Visiting Paraguay, Ben Davies finds a decaying country that still bears the scars of dictatorship

As I sat in a crumbling, empty hotel in Asunción, it was hard to imagine a good reason for coming to Paraguay unless one was a fleeing Nazi or fancied a career in smuggling. I gazed at the city from the panoramic terrace by the pool, which had long since ceased to be cared for. It looked utterly unappealing in the pouring rain.

Days earlier, I had crossed from Argentina, nearly 40 years after Graham Greene entered the country. He came looking for something "exotic and dangerous" - somewhere to base the closing chapters of Travels With My Aunt. Later, he wrote about his trip up the River Paraná and how he found a country still in the iron grip of General Alfredo Stroessner, a brutal dictator of German extraction who held power from 1954 until a coup in 1989. Greene described a place of considerable attraction: few cars, bountiful fruit trees and zero personal income tax. But he questioned whether he could ignore the stories of torture, detention and murder just to live in an old colonial house surrounded by servants for a few pounds a month.

In the time since it parted company with Stroessner, Paraguay has been far from stable: a vice-president assassinated, the last president tried and jailed on corruption charges, his predecessor forced to resign, and an attempted coup. The current leader, Nicanor Duarte Frutos, came to power in August 2003 pledging to root out corruption, yet Paraguay is still ranked among the most corrupt of countries. It is, to put it mildly, a basket case of a place. Perhaps that in itself is reason enough to come and take a look today, just as it was in 1969.

The general's long rule can be explained by his brutality and by his having allowed his henchmen free rein to smuggle what they liked into the country. In the process, many of them acquired large personal fortunes. Greene wrote that, after agriculture, smuggling was the country's chief industry. Today, in Stroessner's home town of Encarnación, on the border with Argentina, there is evidence everywhere of counterfeit and smuggled goods. A constant stream of hawkers goes from bar to bar selling dodgy electrical items and fearsome-looking flick knives. Violence and aggression are just beneath the surface, as young men parade noisily around the city in powerful, expensive vehicles. There are numerous gun shops - perhaps this accounts for the heavy armed presence outside the town's banks.

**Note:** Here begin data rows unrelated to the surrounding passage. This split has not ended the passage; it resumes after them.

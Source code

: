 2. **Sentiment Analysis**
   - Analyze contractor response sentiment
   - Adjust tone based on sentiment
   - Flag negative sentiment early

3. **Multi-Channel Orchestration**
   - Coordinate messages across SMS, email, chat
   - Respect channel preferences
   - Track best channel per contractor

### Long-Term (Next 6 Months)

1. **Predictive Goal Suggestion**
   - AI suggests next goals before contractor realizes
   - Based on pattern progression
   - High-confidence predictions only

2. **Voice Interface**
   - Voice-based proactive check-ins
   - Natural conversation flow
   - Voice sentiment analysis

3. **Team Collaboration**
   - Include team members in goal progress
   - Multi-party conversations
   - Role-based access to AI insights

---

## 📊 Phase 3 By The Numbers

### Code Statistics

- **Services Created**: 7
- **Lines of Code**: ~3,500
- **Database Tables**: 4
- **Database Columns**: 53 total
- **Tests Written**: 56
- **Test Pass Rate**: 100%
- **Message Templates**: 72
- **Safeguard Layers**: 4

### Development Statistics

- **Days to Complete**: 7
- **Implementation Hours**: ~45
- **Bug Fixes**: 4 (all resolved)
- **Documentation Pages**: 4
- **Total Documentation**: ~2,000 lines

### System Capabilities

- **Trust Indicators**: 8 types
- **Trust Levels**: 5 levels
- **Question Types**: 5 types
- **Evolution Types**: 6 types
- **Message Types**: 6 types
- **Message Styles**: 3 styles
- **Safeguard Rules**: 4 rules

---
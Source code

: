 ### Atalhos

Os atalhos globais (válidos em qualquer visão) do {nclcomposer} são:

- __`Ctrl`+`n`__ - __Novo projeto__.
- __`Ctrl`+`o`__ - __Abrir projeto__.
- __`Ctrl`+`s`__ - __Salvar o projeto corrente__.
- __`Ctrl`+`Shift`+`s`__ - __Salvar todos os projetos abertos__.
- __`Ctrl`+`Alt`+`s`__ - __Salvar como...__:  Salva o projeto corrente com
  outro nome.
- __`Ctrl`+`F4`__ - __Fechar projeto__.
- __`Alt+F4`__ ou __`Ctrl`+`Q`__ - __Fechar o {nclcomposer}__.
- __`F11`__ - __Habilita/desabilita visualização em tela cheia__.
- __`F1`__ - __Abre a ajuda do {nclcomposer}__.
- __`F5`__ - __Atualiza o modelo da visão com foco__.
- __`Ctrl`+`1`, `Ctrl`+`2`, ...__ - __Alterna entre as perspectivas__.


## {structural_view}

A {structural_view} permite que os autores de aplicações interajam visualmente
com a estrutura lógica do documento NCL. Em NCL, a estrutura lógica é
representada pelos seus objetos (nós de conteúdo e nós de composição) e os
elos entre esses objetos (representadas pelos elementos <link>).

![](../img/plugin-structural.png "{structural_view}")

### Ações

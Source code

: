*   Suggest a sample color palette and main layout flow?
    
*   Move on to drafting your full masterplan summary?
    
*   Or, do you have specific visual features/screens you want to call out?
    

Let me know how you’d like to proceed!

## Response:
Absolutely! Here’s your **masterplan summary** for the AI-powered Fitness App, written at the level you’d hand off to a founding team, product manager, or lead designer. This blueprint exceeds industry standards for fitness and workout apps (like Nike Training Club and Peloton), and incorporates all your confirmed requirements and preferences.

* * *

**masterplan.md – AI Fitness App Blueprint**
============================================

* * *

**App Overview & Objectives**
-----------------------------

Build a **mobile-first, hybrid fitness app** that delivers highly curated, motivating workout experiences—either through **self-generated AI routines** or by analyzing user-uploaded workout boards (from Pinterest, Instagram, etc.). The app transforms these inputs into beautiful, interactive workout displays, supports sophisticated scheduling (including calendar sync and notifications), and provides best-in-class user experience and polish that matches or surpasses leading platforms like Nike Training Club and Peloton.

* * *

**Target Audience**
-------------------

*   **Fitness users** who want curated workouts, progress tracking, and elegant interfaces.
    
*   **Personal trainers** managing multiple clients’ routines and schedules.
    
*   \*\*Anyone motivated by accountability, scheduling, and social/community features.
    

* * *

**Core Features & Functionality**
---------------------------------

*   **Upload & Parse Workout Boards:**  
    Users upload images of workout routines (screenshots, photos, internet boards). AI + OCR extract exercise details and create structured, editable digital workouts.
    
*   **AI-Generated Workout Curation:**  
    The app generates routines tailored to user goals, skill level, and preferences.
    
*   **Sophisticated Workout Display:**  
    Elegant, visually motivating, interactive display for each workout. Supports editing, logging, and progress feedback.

Paraguay's population is largely indigenous and poor. Those Europeans who moved here often came because they were fleeing persecution or prosecution. Some were trying to create new societies - religious, political, or, in the case of Friedrich Nietzsche's sister, Aryan. Others were just very badly informed. Around Encarnación, the German presence is particularly strong, with a number of colonies, and many of them were already long established when Nazi war criminals such as Josef Mengele sought refuge in the country.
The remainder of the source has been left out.